Phase 1: Foundations & Philosophy | Week 3 | Reading Time: 14 minutes

What You'll Learn

Prerequisites

Why Command Line?

GUIs are nice. Point, click, done. So why learn the command line?

1. Power

GUI: Can do what designer anticipated.
Command line: Can do anything the system allows.

Example:

2. Automation

GUI: Must click repeatedly (boring, error-prone).
Command line: Write script once, run forever.

#!/bin/bash
# Backup script
tar -czf backup-$(date +%Y%m%d).tar.gz ~/important-stuff/
scp backup-*.tar.gz server:/backups/

Save this script, run daily (or automate with cron). GUIs can't do this.

3. Remote Access

GUI: Requires graphical session (slow over network).
Command line: Works over SSH (text-only, fast).

# From your laptop, control a server in Virginia:
ssh user@server.example.com
# Now you're on that server's command line
# Full control, minimal bandwidth

Servers typically don't have GUIs (waste of resources).
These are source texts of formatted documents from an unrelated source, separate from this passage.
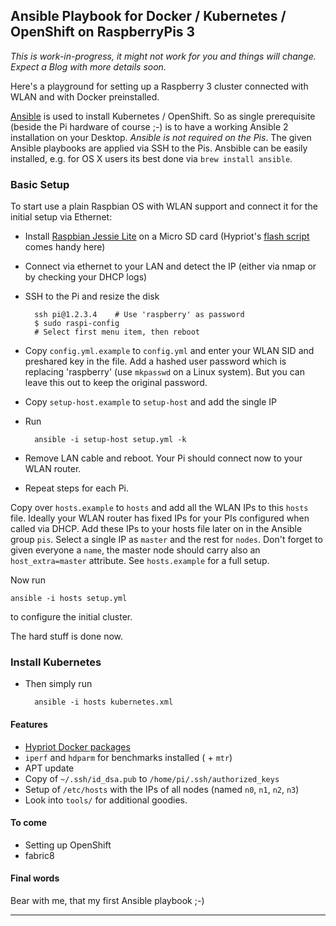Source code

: ## Ansible Playbook for Docker / Kubernetes / OpenShift on RaspberryPis 3

*This is work-in-progress, it might not work for you and things will change. Expect a Blog with more details soon.*

Here's a playground for setting up a Raspberry 3 cluster connected with WLAN and with Docker preinstalled.

[Ansible](https://www.ansible.com/) is used to install Kubernetes / OpenShift. So as single prerequisite (beside the Pi hardware of course ;-) is to have a working Ansible 2 installation on your Desktop. *Ansible is not required on the Pis*. The given Ansible playbooks are applied via SSH to the Pis. Ansbible can be easily installed, e.g. for OS X users its best done via `brew install ansible`.

### Basic Setup

To start use a plain Raspbian OS with WLAN support and connect it for the initial setup via Ethernet:

* Install [Raspbian Jessie Lite](https://www.raspberrypi.org/downloads/raspbian/) on a Micro SD card (Hypriot's [flash script](https://github.com/hypriot/flash) comes handy here)

* Connect via ethernet to your LAN and detect the IP (either via nmap or by checking your DHCP logs)
* SSH to the Pi and resize the disk

        ssh pi@1.2.3.4    # Use 'raspberry' as password
        $ sudo raspi-config
        # Select first menu item, then reboot

* Copy `config.yml.example` to `config.yml` and enter your WLAN SID and preshared key in the file. Add a hashed user password which is replacing 'raspberry' (use `mkpasswd` on a Linux system). But you can leave this out to keep the original password.
* Copy `setup-host.example` to `setup-host` and add the single IP
* Run

        ansible -i setup-host setup.yml -k

* Remove LAN cable and reboot. Your Pi should connect now to your WLAN router.
* Repeat steps for each Pi.


Copy over `hosts.example` to `hosts` and add all the WLAN IPs to this `hosts` file. Ideally your WLAN router has fixed IPs for your PIs configured when called via DHCP. Add these IPs to your hosts file later on in the Ansible group `pis`. Select a single IP as `master` and the rest for `nodes`. Don't forget to given everyone a `name`, the master node should carry also an `host_extra=master` attribute. See `hosts.example` for a full setup.

Now run

    ansible -i hosts setup.yml

to configure the initial cluster.

The hard stuff is done now.

### Install Kubernetes

* Then simply run

        ansible -i hosts kubernetes.xml

#### Features

* [Hypriot Docker packages](http://blog.hypriot.com/downloads/)
* `iperf` and `hdparm` for benchmarks installed ( + `mtr`)
* APT update
* Copy of `~/.ssh/id_dsa.pub` to `/home/pi/.ssh/authorized_keys`
* Setup of `/etc/hosts` with the IPs of all nodes (named `n0`, `n1`, `n2`, `n3`)
* Look into `tools/` for additional goodies.

#### To come

* Setting up OpenShift
* fabric8

#### Final words

Bear with me, that my first Ansible playbook ;-)

-------
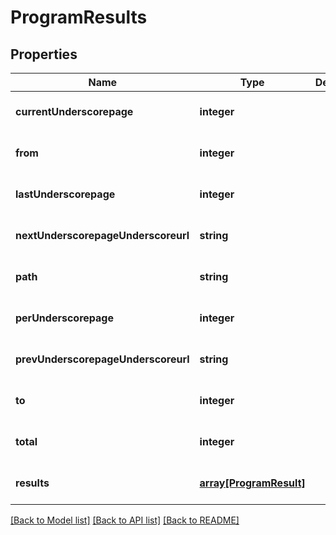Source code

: # ProgramResults

## Properties
Name | Type | Description | Notes
------------ | ------------- | ------------- | -------------
**currentUnderscorepage** | **integer** |  | [optional] [default to null]
**from** | **integer** |  | [optional] [default to null]
**lastUnderscorepage** | **integer** |  | [optional] [default to null]
**nextUnderscorepageUnderscoreurl** | **string** |  | [optional] [default to null]
**path** | **string** |  | [optional] [default to null]
**perUnderscorepage** | **integer** |  | [optional] [default to null]
**prevUnderscorepageUnderscoreurl** | **string** |  | [optional] [default to null]
**to** | **integer** |  | [optional] [default to null]
**total** | **integer** |  | [optional] [default to null]
**results** | [**array[ProgramResult]**](ProgramResult.md) |  | [optional] [default to null]

[[Back to Model list]](../README.md#documentation-for-models) [[Back to API list]](../README.md#documentation-for-api-endpoints) [[Back to README]](../README.md)


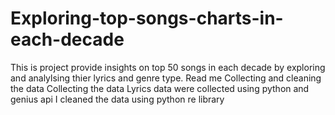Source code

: # Exploring-top-songs-charts-in-each-decade
This is project provide insights on top 50 songs in each decade by exploring and analylsing thier lyrics and genre type. 
Read me
Collecting and cleaning the data
  Collecting the data
  Lyrics data were collected using python and genius api 
  I cleaned the data using python re library
  
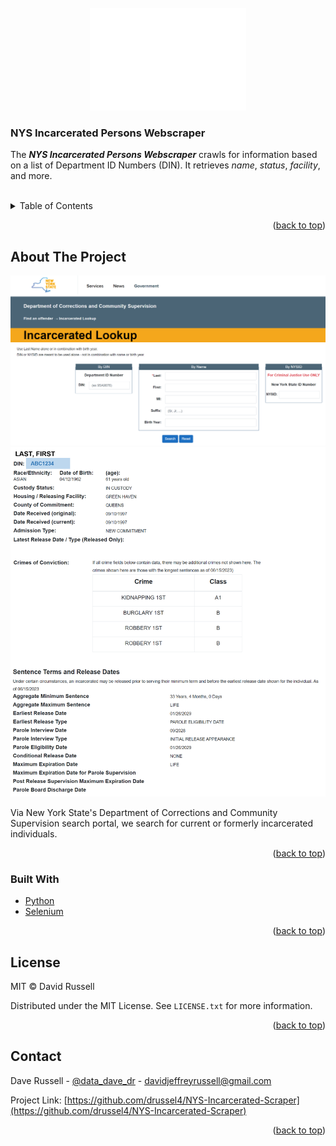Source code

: <div id="top"></div>



<!-- PROJECT LOGO -->
<br />
<div align="center">
  <a href="https://github.com/drussel4/NYS-Incarcerated-Scraper">
    <img src="src/media/nys.png" alt="Logo">
    <!-- width="80" height="80" -->
  </a>

<h3 align="left">NYS Incarcerated Persons Webscraper</h3>

  <p align="left">
    The <b><i>NYS Incarcerated Persons Webscraper</i></b> crawls for information based on a list of Department ID Numbers (DIN). It retrieves <i>name</i>, <i>status</i>, <i>facility</i>, and more.
    <br />
    <br />
  </p>
</div>



<!-- TABLE OF CONTENTS -->
<details>
  <summary>Table of Contents</summary>
  <ol>
    <li>
      <a href="#about-the-project">About The Project</a>
      <ul>
        <li><a href="#built-with">Built With</a></li>
      </ul>
    </li>
    <li><a href="#license">License</a></li>
    <li><a href="#contact">Contact</a></li>
  </ol>
</details>



<p align="right">(<a href="#top">back to top</a>)</p>

<!-- ABOUT THE PROJECT -->
## About The Project

<div align="center">
  <a href="https://nysdoccslookup.doccs.ny.gov/">
    <img src="src/media/search.png" alt="search">
  </a>
  <a href="https://nysdoccslookup.doccs.ny.gov/">
    <img src="src/media/search_result.png" alt="search_result">
  </a>
</div>

Via New York State's Department of Corrections and Community Supervision search portal, we search for current or formerly incarcerated individuals.

<p align="right">(<a href="#top">back to top</a>)</p>



### Built With


* [Python](https://www.python.org/)
* [Selenium](https://selenium-python.readthedocs.io/)


<p align="right">(<a href="#top">back to top</a>)</p>



<!-- LICENSE -->
## License

MIT © David Russell

Distributed under the MIT License. See `LICENSE.txt` for more information.

<p align="right">(<a href="#top">back to top</a>)</p>



<!-- CONTACT -->
## Contact

Dave Russell - [@data_dave_dr](https://twitter.com/data_dave_dr) - davidjeffreyrussell@gmail.com

Project Link: [https://github.com/drussel4/NYS-Incarcerated-Scraper](https://github.com/drussel4/NYS-Incarcerated-Scraper)

<p align="right">(<a href="#top">back to top</a>)</p>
Command line is the interface.

4. Composition

GUI: Each app is isolated (can't pipe Photoshop output to Excel).
Command line: Everything composes (Unix philosophy!).

# Get top 10 most common words
cat essay.md | tr ' ' '\n' | sort | uniq -c | sort -rn | head -10

Six programs, working together. Try that in a GUI!

Essential Commands

Navigation

# Where am I?
pwd  # Print Working Directory
# => /Users/you/projects/valley

# List files
ls
ls -la  # Long format, include hidden files
ls -lh  # Human-readable sizes (5M instead of 5242880)

# Change directory
cd /path/to/directory  # Absolute path
cd relative/path       # Relative to current
cd ..                  # Parent directory
cd ~                   # Home directory
cd -                   # Previous directory (toggle!)

File Operations

# Create
touch file.txt      # Create empty file
mkdir directory     # Create directory
mkdir -p a/b/c      # Create nested directories

# Copy
cp source.txt dest.txt
cp -r dir1/ dir2/   # Recursive (for directories)

# Move/Rename
mv old.txt new.txt
mv file.txt ../    # Move to parent directory

# Delete
rm file.txt
rm -r directory/   # Recursive (careful!)
rm -i *.txt        # Interactive (confirm each)

# View
cat file.txt       # Dump entire file
less file.txt      # Page through (q to quit)
head -20 file.txt  # First 20 lines
tail -20 file.txt  # Last 20 lines

Text Processing

# Search
grep "pattern" file.txt
grep -i "pattern" file.txt  # Case-insensitive
grep -r "pattern" directory/  # Recursive

# Count
wc file.txt         # Lines, words, characters
wc -l file.txt      # Just lines

# Sort
sort file.txt
sort -n file.txt    # Numeric sort
sort -r file.txt    # Reverse

# Unique
sort file.txt | uniq       # Remove adjacent duplicates
sort file.txt | uniq -c    # Count occurrences

Paths: Absolute vs Relative

Absolute Paths

Start with / (root):

/Users/alice/documents/essay.txt
/etc/hosts
/var/log/system.log

Always works, regardless of current directory.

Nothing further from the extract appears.